Interpreting Results

Result Files

With the Build & Train New Model module, there will be 2 files under the “Project Name→JobName→results” folder if the model was built and tested. The “.result” file contains detailed results and is in the following format:

[Header]

Modeling Approach=Modeling Approach=Nonlinear SVM Classification with Gaussian

T_column=3

P_Parameter=3

Num_of_run=9

T_column

P_Parameter

Num_of_run

[Result Table]

Error Rate in Percentage=0.038,C=1000,sigma=0.5

Error Rate in Percentage=0.036,C=1000,sigma=0.55

Error Rate in Percentage=0.03,C=1000,sigma=0.6,optimal model

Error Rate in Percentage=0.038,C=900,sigma=0.5

Error Rate in Percentage=0.036,C=900,sigma=0.55

Error Rate in Percentage=0.03,C=900,sigma=0.6

Error Rate in Percentage=0.038,C=950,sigma=0.5

Error Rate in Percentage=0.036,C=950,sigma=0.55

Error Rate in Percentage=0.03,C=950,sigma=0.6

[Plotting]

Error Rate in Percentage=0.038,C=1000,sigma=0.5

Error Rate in Percentage=0.036,C=1000,sigma=0.55

Error Rate in Percentage=0.03,C=1000,sigma=0.6,optimal model

Error Rate in Percentage=0.038,C=900,sigma=0.5

Error Rate in Percentage=0.036,C=900,sigma=0.55

Error Rate in Percentage=0.03,C=900,sigma=0.6

Error Rate in Percentage=0.038,C=950,sigma=0.5

Error Rate in Percentage=0.036,C=950,sigma=0.55

Error Rate in Percentage=0.03,C=950,sigma=0.6

 

Batch Results
Batch Result files contain the same information as the individual result files and can be found under “ProjectName→TrainingFileName→results” folder with the “.result” file extension.
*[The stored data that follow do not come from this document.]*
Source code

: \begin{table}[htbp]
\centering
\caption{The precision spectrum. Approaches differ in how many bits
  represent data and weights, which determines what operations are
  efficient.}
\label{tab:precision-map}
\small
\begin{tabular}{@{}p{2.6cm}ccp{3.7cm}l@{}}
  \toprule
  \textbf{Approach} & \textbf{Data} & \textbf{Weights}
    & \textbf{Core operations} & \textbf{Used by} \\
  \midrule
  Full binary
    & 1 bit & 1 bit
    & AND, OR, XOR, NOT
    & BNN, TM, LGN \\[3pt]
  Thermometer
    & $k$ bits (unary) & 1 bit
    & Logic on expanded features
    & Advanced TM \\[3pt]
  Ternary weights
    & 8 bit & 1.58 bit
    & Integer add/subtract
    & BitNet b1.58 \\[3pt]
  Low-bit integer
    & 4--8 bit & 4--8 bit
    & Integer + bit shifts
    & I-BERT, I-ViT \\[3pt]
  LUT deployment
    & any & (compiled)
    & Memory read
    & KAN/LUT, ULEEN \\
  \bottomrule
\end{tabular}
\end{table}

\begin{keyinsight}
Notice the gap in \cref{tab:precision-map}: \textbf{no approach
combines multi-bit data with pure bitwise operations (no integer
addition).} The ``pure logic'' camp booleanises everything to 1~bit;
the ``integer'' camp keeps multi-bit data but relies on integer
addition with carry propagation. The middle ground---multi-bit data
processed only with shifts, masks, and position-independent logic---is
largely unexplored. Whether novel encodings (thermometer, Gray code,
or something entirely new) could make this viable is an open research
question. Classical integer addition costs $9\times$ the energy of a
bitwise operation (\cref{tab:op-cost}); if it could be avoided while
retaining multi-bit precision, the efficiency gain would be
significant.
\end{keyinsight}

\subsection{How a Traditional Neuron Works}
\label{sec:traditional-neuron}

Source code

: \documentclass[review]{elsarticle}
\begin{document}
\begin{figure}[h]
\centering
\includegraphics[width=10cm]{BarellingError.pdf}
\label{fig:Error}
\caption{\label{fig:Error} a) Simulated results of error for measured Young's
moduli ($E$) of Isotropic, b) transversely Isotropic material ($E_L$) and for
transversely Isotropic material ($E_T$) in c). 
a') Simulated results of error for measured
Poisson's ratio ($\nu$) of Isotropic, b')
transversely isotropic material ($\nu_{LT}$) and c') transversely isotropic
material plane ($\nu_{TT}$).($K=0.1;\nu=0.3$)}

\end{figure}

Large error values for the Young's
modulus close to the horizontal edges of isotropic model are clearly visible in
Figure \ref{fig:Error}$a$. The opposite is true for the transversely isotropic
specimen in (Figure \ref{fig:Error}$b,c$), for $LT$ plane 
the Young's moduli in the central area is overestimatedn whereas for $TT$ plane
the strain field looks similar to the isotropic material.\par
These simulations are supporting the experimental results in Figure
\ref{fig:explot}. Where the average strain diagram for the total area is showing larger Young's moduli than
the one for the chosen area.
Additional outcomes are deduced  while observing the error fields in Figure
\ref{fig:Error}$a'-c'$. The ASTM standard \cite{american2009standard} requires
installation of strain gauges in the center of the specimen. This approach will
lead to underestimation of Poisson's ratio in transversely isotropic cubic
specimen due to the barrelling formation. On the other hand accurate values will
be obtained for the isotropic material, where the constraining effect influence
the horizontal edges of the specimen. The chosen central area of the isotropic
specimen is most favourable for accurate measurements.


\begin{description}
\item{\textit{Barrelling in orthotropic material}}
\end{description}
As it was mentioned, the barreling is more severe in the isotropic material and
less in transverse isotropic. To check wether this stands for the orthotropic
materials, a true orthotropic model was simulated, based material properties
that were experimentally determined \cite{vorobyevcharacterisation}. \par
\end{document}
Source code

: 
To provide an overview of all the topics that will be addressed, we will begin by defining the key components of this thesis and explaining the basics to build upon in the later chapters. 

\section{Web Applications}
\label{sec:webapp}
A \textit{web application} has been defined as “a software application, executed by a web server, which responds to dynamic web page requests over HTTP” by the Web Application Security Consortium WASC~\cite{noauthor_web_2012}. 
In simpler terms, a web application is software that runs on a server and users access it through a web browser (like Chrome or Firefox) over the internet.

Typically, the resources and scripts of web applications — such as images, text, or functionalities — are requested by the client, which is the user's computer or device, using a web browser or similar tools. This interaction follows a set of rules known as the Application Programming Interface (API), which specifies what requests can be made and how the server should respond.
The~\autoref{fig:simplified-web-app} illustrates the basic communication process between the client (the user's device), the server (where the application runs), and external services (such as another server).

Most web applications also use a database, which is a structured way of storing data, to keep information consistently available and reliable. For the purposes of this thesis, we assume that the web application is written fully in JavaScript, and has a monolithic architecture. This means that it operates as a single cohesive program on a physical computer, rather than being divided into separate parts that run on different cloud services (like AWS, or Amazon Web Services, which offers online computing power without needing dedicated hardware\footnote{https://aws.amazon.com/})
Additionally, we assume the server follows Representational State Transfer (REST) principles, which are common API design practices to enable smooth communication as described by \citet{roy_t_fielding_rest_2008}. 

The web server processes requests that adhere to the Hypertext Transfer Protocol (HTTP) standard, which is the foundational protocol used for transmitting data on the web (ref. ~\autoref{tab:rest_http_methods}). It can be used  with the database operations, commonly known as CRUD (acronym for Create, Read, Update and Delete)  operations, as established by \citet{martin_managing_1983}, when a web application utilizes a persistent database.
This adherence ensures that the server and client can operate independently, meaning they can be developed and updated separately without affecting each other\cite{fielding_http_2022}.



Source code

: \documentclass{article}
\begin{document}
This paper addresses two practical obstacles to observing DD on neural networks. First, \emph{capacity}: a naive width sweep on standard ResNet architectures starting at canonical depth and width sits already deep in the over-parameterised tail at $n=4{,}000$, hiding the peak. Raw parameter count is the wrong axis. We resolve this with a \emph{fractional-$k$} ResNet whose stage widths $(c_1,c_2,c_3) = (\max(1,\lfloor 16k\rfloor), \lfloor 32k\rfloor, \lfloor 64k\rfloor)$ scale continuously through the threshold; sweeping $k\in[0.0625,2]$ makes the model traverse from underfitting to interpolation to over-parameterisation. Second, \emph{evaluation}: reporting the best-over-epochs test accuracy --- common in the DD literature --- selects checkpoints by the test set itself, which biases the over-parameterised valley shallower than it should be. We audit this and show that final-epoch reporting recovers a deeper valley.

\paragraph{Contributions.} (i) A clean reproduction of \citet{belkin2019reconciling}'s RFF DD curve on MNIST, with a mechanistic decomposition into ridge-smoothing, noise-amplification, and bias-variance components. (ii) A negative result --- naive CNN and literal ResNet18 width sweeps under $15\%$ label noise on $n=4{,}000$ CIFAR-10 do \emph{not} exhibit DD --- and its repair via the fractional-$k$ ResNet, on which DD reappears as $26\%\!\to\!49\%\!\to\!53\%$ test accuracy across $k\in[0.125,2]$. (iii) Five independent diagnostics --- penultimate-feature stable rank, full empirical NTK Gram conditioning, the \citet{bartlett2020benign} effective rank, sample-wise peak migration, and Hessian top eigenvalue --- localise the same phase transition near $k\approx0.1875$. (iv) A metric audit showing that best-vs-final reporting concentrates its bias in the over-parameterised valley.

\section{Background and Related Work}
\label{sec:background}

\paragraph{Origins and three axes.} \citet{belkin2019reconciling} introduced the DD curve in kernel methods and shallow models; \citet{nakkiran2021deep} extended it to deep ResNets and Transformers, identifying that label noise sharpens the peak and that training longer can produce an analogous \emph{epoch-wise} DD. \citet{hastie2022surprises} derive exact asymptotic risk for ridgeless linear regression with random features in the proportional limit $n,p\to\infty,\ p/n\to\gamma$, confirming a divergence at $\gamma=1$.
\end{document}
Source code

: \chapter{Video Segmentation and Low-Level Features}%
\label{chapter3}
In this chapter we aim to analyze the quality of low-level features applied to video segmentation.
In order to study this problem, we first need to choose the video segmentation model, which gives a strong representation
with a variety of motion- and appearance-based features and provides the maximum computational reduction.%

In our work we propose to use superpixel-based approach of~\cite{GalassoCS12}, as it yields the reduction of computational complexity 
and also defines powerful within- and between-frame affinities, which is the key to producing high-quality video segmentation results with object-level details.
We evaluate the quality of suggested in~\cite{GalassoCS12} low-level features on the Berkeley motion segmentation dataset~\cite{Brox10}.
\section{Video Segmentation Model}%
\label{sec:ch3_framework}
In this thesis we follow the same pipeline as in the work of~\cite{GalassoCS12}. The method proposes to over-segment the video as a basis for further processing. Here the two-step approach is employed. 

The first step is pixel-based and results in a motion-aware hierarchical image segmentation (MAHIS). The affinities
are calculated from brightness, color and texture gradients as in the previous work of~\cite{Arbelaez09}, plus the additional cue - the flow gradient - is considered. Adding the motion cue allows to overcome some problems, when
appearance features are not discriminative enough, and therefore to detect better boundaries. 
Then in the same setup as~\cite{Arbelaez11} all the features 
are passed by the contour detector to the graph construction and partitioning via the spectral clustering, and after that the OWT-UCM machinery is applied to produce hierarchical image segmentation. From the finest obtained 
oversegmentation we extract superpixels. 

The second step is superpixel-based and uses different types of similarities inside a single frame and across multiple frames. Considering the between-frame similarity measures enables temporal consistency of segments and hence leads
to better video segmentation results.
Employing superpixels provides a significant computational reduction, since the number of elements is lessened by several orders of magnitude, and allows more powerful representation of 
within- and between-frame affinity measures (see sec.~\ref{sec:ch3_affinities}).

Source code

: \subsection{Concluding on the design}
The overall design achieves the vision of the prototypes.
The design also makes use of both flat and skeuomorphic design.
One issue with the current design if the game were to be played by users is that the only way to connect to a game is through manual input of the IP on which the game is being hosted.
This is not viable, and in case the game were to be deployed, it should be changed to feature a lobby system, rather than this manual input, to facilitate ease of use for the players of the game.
The best model file can be found under the same folder with the file extension “.model” file.

Batch Processing

The batch processing module is very similar to the Build & Train Model module and is designed to allow for building and training of multiple models all at once.There are 3 different ways you can use this module.

Scenario 1- Load existing batch file
If you already have a batch file saved and would like to use the same parameters and datasets with minimal tweaking, then load up your existing batch file will be the most efficient way to build batch models. After loading your batch file, go through steps 1 to 4 and modify any setting you like. The attributes in all of the steps will be auto-populated using the batch file, however, you are still able to change the attributes as you go through each step.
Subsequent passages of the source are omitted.